Jurgis demands that the agent who sold his family the
house reveal all of its hidden expenses. The agent explains that
they must pay seven dollars a year for insurance, ten dollars a
year in taxes, and six dollars a year for water. He adds that if
the city chooses to install a sewer and a sidewalk, they would have
to pay between thirty-seven and forty-seven dollars.
Spring arrives and with it come frequent cold rains and
mud. In the summer, the factories are infernos. Moreover, legions
of flies descend on Packingtown, attracted by the blood and meat.
Marija regains her job at the can painting factory, only to lose
it two months later. She is fired when she vocally protests being
cheated out of a portion of her wages. The loss of her income is
devastating to the family because Ona is now expecting Jurgis's
child. It takes Marija a month to find work as a beef trimmer. The
boss hires her because she is as strong as a man while her wages
are half of a man's.
Ona's supervisor, Miss Henderson, the superintendent's
jilted mistress, runs a brothel. Her prostitutes get jobs easily
in Ona's department. She hates Ona because she is a decent married
woman and her toadies make Ona miserable.
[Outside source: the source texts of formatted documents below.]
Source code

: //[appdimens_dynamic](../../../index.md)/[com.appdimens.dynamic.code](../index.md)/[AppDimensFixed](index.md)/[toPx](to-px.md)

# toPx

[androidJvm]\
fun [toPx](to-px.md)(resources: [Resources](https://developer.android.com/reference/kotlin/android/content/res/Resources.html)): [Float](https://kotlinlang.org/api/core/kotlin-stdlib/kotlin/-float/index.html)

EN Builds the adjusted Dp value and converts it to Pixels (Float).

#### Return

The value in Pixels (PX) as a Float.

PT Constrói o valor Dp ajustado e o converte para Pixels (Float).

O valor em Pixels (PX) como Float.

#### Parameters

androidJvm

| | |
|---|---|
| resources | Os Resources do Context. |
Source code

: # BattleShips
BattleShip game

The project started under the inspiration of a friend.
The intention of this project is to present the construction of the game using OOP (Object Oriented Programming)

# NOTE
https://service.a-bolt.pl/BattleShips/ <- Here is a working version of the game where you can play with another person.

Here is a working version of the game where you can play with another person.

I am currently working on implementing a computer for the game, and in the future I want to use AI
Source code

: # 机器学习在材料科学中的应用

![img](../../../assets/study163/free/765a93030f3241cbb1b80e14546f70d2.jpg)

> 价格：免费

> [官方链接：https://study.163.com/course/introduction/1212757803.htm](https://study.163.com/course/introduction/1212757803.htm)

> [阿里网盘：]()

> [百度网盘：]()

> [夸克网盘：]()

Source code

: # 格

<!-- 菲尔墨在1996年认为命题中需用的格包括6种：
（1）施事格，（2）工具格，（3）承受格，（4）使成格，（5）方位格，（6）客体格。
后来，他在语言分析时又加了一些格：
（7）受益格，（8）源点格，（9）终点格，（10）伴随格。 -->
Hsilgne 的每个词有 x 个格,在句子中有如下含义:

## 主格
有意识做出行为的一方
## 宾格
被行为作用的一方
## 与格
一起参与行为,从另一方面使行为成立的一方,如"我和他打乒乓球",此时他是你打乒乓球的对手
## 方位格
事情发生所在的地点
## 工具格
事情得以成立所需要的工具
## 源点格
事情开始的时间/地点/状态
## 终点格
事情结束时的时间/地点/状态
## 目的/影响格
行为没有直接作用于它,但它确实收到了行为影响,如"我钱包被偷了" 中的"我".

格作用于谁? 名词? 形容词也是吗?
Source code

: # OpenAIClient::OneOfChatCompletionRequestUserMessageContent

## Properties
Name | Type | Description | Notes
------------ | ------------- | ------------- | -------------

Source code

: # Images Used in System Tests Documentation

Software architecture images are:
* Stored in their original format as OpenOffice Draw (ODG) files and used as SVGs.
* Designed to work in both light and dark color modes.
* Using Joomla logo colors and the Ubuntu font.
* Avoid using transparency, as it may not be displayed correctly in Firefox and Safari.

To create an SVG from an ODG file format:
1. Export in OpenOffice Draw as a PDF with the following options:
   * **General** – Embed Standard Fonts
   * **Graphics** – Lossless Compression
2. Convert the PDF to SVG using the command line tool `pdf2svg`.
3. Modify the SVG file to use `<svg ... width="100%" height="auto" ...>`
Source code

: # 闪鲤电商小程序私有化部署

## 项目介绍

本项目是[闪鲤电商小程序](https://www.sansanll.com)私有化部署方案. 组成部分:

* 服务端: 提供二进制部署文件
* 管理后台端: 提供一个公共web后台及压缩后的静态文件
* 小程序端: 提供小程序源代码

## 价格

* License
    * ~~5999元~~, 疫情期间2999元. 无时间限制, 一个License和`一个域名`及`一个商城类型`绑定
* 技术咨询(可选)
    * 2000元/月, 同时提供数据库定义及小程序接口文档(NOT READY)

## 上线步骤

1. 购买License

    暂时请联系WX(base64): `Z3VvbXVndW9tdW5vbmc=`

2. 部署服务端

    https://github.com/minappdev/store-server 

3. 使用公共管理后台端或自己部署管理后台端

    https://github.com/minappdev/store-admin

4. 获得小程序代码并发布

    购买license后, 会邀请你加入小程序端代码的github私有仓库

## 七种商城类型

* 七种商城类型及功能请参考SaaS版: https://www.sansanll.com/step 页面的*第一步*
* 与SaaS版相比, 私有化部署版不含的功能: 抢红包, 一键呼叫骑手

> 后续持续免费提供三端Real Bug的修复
Ona gives birth to a healthy boy. She and Jurgis name
him Antanas after Jurgis's father. Jurgis is seized with an overpowering
affection for his child and his commitment to his role as a family
man grows in consequence. But his long work hours prevent him from seeing
his son very much. Ona returns to work a week after giving birth,
and her health suffers badly.
Summary: Chapter 11
The Packingtown laborers are worked at an ever greater
speed only to see their wages cut numerous times. Marija opens a
bank account for her savings. One morning she discovers that there
is a run on the bank. She waits for two days in the line before
she can withdraw her money. In truth, her fear is unfounded: an
attempt by a policeman to arrest a drunk at the saloon next to the
bank drew a crowd, and people who saw the crowd believed that there
was a run on the bank, so they hurried to withdraw their money.
Marija sews her savings into her clothing, which now weighs her
down so that she fears sinking into the mud in the street.
Summary: Chapter 12
Jurgis sprains his ankle and cannot return to
work for almost three months. The frustration eats away at him and
he often vents his bitterness upon his family. His infant son is
often the only way for him to return to good humor. Stanislovas
suffers frostbite in his hands, and the first joints on his fingers
are permanently damaged. Jurgis often has to beat Stanislovas in
order to make him go to work on snowy mornings.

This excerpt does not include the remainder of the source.